Pattern of Tobacco Consumption among TB Patients in a Tuberculosis Referral Center.

Tanaffos 2011 ;10(2):50-5

Tobacco Prevention and Control Research Center, NRITLD,Shahid Beheshti University of Medical Sciecnes, Tehran-Iran.

Background: Tuberculosis (TB) is among the major causes of illness and death worldwide, especially in Asia and Africa. On the other hand, tobacco use is the most important preventable and the second biggest cause of death throughout the world. Smoking is associated with recurrent tuberculosis and its related mortality. Also, it could affect clinical manifestations, bacteriological conversion and outcome of treatment. This study aimed to evaluate the pattern of tobacco smoking, history of previous quit attempts, and attitude towards quitting in tuberculosis patients.

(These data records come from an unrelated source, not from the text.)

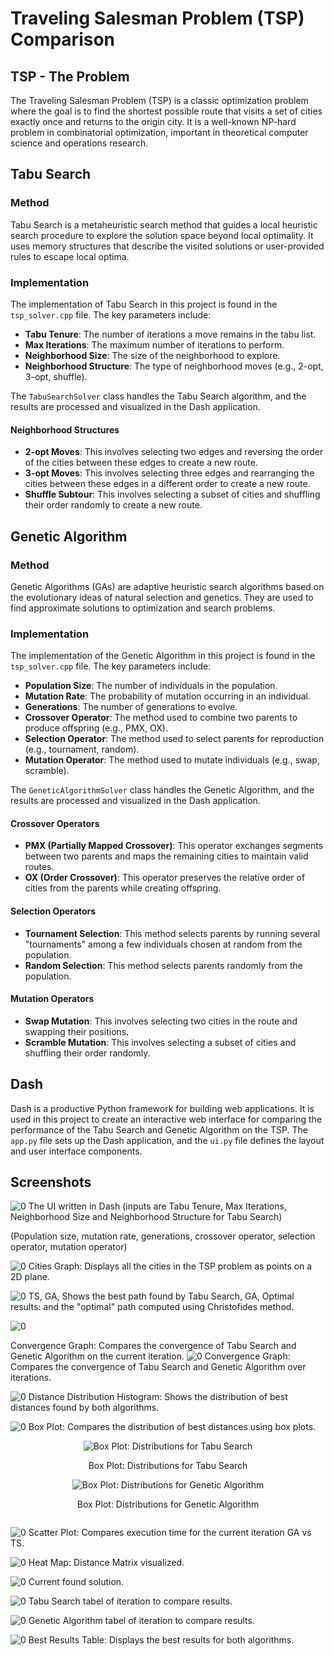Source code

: # Traveling Salesman Problem (TSP) Comparison

## TSP - The Problem
The Traveling Salesman Problem (TSP) is a classic optimization problem where the goal is to find the shortest possible route that visits a set of cities exactly once and returns to the origin city. It is a well-known NP-hard problem in combinatorial optimization, important in theoretical computer science and operations research.

## Tabu Search
### Method
Tabu Search is a metaheuristic search method that guides a local heuristic search procedure to explore the solution space beyond local optimality. It uses memory structures that describe the visited solutions or user-provided rules to escape local optima.

### Implementation
The implementation of Tabu Search in this project is found in the `tsp_solver.cpp` file. The key parameters include:
- **Tabu Tenure**: The number of iterations a move remains in the tabu list.
- **Max Iterations**: The maximum number of iterations to perform.
- **Neighborhood Size**: The size of the neighborhood to explore.
- **Neighborhood Structure**: The type of neighborhood moves (e.g., 2-opt, 3-opt, shuffle).

The `TabuSearchSolver` class handles the Tabu Search algorithm, and the results are processed and visualized in the Dash application.

#### Neighborhood Structures
- **2-opt Moves**: This involves selecting two edges and reversing the order of the cities between these edges to create a new route.
- **3-opt Moves**: This involves selecting three edges and rearranging the cities between these edges in a different order to create a new route.
- **Shuffle Subtour**: This involves selecting a subset of cities and shuffling their order randomly to create a new route.


## Genetic Algorithm
### Method
Genetic Algorithms (GAs) are adaptive heuristic search algorithms based on the evolutionary ideas of natural selection and genetics. They are used to find approximate solutions to optimization and search problems.

### Implementation
The implementation of the Genetic Algorithm in this project is found in the `tsp_solver.cpp` file. The key parameters include:
- **Population Size**: The number of individuals in the population.
- **Mutation Rate**: The probability of mutation occurring in an individual.
- **Generations**: The number of generations to evolve.
- **Crossover Operator**: The method used to combine two parents to produce offspring (e.g., PMX, OX).
- **Selection Operator**: The method used to select parents for reproduction (e.g., tournament, random).
- **Mutation Operator**: The method used to mutate individuals (e.g., swap, scramble).

The `GeneticAlgorithmSolver` class handles the Genetic Algorithm, and the results are processed and visualized in the Dash application.

#### Crossover Operators
- **PMX (Partially Mapped Crossover)**: This operator exchanges segments between two parents and maps the remaining cities to maintain valid routes.
- **OX (Order Crossover)**: This operator preserves the relative order of cities from the parents while creating offspring.

#### Selection Operators
- **Tournament Selection**: This method selects parents by running several "tournaments" among a few individuals chosen at random from the population.
- **Random Selection**: This method selects parents randomly from the population.

#### Mutation Operators
- **Swap Mutation**: This involves selecting two cities in the route and swapping their positions.
- **Scramble Mutation**: This involves selecting a subset of cities and shuffling their order randomly.


## Dash
Dash is a productive Python framework for building web applications. It is used in this project to create an interactive web interface for comparing the performance of the Tabu Search and Genetic Algorithm on the TSP. The `app.py` file sets up the Dash application, and the `ui.py` file defines the layout and user interface components.

## Screenshots

![0](img/0.png)
The UI written in Dash (inputs are Tabu Tenure, Max Iterations, Neighborhood Size and Neighborhood Structure for Tabu Search)

(Population size, mutation rate, generations, crossover operator, selection operator, mutation operator)

![0](img/5.png)
Cities Graph: Displays all the cities in the TSP problem as points on a 2D plane.

![0](img/12.png)
TS, GA, Shows the best path found by Tabu Search, GA, Optimal results: and the "optimal" path computed using Christofides method.

![0](img/11.png)

Convergence Graph: Compares the convergence of Tabu Search and Genetic Algorithm on the current iteration.
![0](img/10.png)
Convergence Graph: Compares the convergence of Tabu Search and Genetic Algorithm over iterations.

![0](img/9.png)
Distance Distribution Histogram: Shows the distribution of best distances found by both algorithms.

![0](img/6.png)
Box Plot: Compares the distribution of best distances using box plots.

<div style="text-align: center;">
    <div style="display: inline-block;">
        <img src="img/7.png" alt="Box Plot: Distributions for Tabu Search" style="margin: 0 auto;">
        <p>Box Plot: Distributions for Tabu Search</p>
    </div>
</div>

<div style="text-align: center;">
    <div style="display: inline-block;">
        <img src="img/8.png" alt="Box Plot: Distributions for Genetic Algorithm" style="margin: 0 auto;">
        <p>Box Plot: Distributions for Genetic Algorithm</p>
    </div>
</div>

![0](img/13.png)
Scatter Plot: Compares execution time for the current iteration GA vs TS.

![0](img/4.png)
Heat Map: Distance Matrix visualized.

![0](img/14.png)
Current found solution.

![0](img/2.png)
Tabu Search tabel of iteration to compare results.

![0](img/1.png)
Genetic Algorithm tabel of iteration to compare results.

![0](img/3.png)
Best Results Table: Displays the best results for both algorithms.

Materials And Methods: It was a cross-sectional study done amongst pulmonary TB patients presented to Masih Daneshvari Hospital. Two hundred patients entered the study as "First Come First Serve". Self-reported questionnaires were designed according to the standard questionnaires of smoking pattern.

Results: A total of 93.5% were males. The mean age was 39.8±1.73 yrs. Thirty-four percent of them were current smokers at the time of interview, 7.5% were occasional smokers and 28% of smoker patients had a history of at least one quit attempt.

Conclusion: Considering the prevalence of smoking in TB patients, evaluation of tobacco smoking status in such patients and motivating them to quit smoking could be considered as important steps in their treatment process.